- Nearest city: Betânia, Pernambuco
- Coordinates: 8°18′40″S 38°11′42″W﻿ / ﻿8.311°S 38.195°W
- Area: 1,485 hectares (3,670 acres)
- Designation: Private natural heritage reserve
- Created: 12 September 1997
- Administrator: (Private) Chico Mendes Institute for Biodiversity Conservation

= Maurício Dantas Private Natural Heritage Ecological Reserve =

Nature reserve in Brazil

The Maurício Dantas Private Natural Heritage Ecological Reserve (Reserva Particulare do Patrimônio Natural Reserva Ecológica Maurício Dantas) is a private natural heritage reserve in the state of Pernambuco, Brazil. It protects an area of dry caatinga vegetation. It was created on 12 September 1997.

==Location==
The Maurício Dantas Private Natural Heritage Ecological Reserve (RPPN) is divided between municipalities of Betânia and Floresta, Pernambuco, about 415 km from the state capital, Recife.
It is part of the 1885 ha Fazenda Rabeca, and occupies an area of 1485 ha.
Altitudes vary from 450 to 700 m.
The property has been fenced to deter hunters, who killed a jaguar there in 1975 without the owner's permission.
There are three families on the property practicing subsistence agriculture.

==History==
The Maurício Dantas Private Natural Heritage Ecological Reserve was created by ordnance 104/97-N of 12 September 1997.
It was the first caatinga RPPN in Pernambuco.
The land is permanently protected, but the owners may use it for ecotourism, leisure, recreation and environmental education.
It is under federal oversight.
It became part of the Caatinga Ecological Corridor, created in 2006.

==Environment==
The Köppen climate classification is BSh'w, with annual rainfall of 511 mm. 11 months of the year are dry.

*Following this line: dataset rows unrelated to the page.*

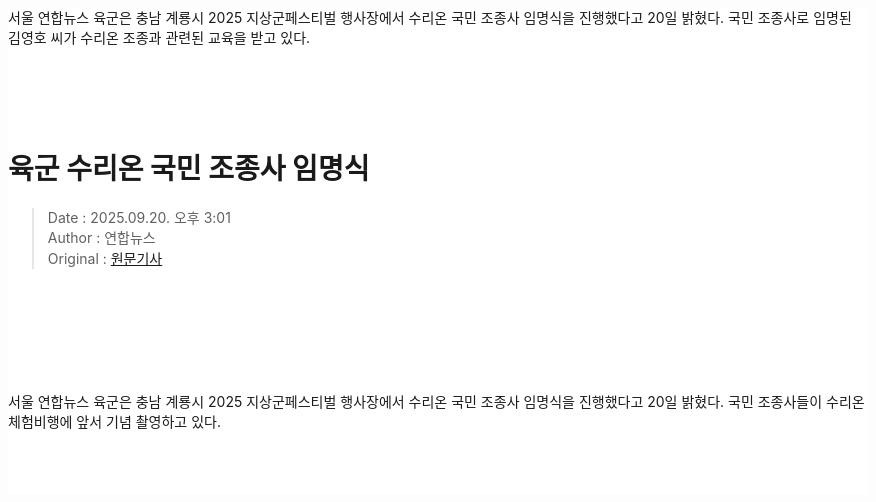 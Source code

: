 서울 연합뉴스 육군은 충남 계룡시 2025 지상군페스티벌 행사장에서 수리온 국민 조종사 임명식을 진행했다고 20일 밝혔다. 국민 조종사로 임명된 김영호 씨가 수리온 조종과 관련된 교육을 받고 있다.  
<br/><br/><br/>  

  
# 육군 수리온 국민 조종사 임명식  
  
> Date : 2025.09.20. 오후 3:01  
> Author : 연합뉴스  
> Original : [원문기사](https://n.news.naver.com/mnews/article/001/0015638215?sid=102)  
<br/>  
  
<img alt="" class="_LAZY_LOADING _LAZY_LOADING_INIT_HIDE" src="https://imgnews.pstatic.net/image/001/2025/09/20/PYH2025091903790001300_P4_20250920150117517.jpg?type=w860" id="img1" style="display: none;"></img>  
<br/><br/>  
  
서울 연합뉴스 육군은 충남 계룡시 2025 지상군페스티벌 행사장에서 수리온 국민 조종사 임명식을 진행했다고 20일 밝혔다. 국민 조종사들이 수리온 체험비행에 앞서 기념 촬영하고 있다.  
<br/><br/><br/>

Average daily temperatures are 27 C. There was clear cutting 20 years before 2001.
A study between 2001 and 2006 found that most species of plant had fairly stable populations, but some increased or decreased considerably, perhaps due to continued recovery from the clear cutting. There was a 13.5% increase in total number of plants, and increases in average diameter and above ground biomass. Fauna include tamandua, seriema, rock cavy, guan, collared peccary, fox and possibly jaguar.